**WHAT THE EXERCISE ASKS**. Among the records below, find the line that has "- [README.md](./README.md) - The"; from there, give the lines again exactly, and stop after the line that has "- [requirements.txt](./requirements.txt) - The".

**MATERIAL FOR THIS TASK**.
# # # #

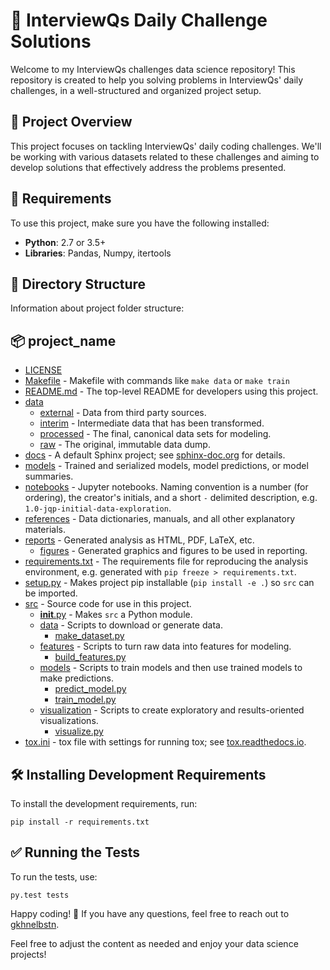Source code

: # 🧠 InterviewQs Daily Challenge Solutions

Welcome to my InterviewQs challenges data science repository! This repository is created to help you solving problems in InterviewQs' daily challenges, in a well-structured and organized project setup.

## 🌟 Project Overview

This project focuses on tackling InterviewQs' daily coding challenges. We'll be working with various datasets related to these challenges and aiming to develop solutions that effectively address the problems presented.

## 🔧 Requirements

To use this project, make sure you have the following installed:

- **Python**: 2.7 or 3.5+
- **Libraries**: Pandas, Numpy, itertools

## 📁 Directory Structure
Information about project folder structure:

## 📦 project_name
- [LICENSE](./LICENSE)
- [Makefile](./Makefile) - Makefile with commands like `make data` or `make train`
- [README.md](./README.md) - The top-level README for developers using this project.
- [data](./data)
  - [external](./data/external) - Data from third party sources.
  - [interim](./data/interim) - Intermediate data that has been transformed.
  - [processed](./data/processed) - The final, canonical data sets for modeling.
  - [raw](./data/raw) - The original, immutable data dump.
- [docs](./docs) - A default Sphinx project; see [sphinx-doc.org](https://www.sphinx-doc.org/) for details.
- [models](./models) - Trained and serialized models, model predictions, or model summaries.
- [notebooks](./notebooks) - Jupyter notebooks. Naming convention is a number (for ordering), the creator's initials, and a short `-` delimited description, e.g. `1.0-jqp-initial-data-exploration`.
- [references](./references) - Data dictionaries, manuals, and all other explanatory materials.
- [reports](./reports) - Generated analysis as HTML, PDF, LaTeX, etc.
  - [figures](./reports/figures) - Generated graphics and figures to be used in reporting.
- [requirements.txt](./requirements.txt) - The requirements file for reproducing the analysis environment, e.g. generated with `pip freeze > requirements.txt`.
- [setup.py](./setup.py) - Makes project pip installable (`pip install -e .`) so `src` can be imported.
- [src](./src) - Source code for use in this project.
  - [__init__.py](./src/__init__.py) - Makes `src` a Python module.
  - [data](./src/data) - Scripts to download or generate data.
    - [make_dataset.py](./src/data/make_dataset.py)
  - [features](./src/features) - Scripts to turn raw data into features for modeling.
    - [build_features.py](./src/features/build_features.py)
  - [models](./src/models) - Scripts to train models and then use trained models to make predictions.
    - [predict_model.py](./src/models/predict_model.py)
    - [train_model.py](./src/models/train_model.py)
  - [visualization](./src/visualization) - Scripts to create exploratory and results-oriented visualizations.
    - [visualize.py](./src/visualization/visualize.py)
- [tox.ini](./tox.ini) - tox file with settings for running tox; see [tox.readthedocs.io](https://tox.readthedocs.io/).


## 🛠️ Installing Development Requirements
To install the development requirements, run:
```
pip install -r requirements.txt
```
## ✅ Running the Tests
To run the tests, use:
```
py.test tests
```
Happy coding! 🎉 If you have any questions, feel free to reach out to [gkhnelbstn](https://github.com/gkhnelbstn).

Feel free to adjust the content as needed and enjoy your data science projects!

# # # #

**SOLVED EXERCISE**.
- [README.md](./README.md) - The top-level README for developers using this project.
- [data](./data)
  - [external](./data/external) - Data from third party sources.
  - [interim](./data/interim) - Intermediate data that has been transformed.
  - [processed](./data/processed) - The final, canonical data sets for modeling.
  - [raw](./data/raw) - The original, immutable data dump.
- [docs](./docs) - A default Sphinx project; see [sphinx-doc.org](https://www.sphinx-doc.org/) for details.
- [models](./models) - Trained and serialized models, model predictions, or model summaries.
- [notebooks](./notebooks) - Jupyter notebooks. Naming convention is a number (for ordering), the creator's initials, and a short `-` delimited description, e.g. `1.0-jqp-initial-data-exploration`.
- [references](./references) - Data dictionaries, manuals, and all other explanatory materials.
- [reports](./reports) - Generated analysis as HTML, PDF, LaTeX, etc.
  - [figures](./reports/figures) - Generated graphics and figures to be used in reporting.
- [requirements.txt](./requirements.txt) - The requirements file for reproducing the analysis environment, e.g. generated with `pip freeze > requirements.txt`.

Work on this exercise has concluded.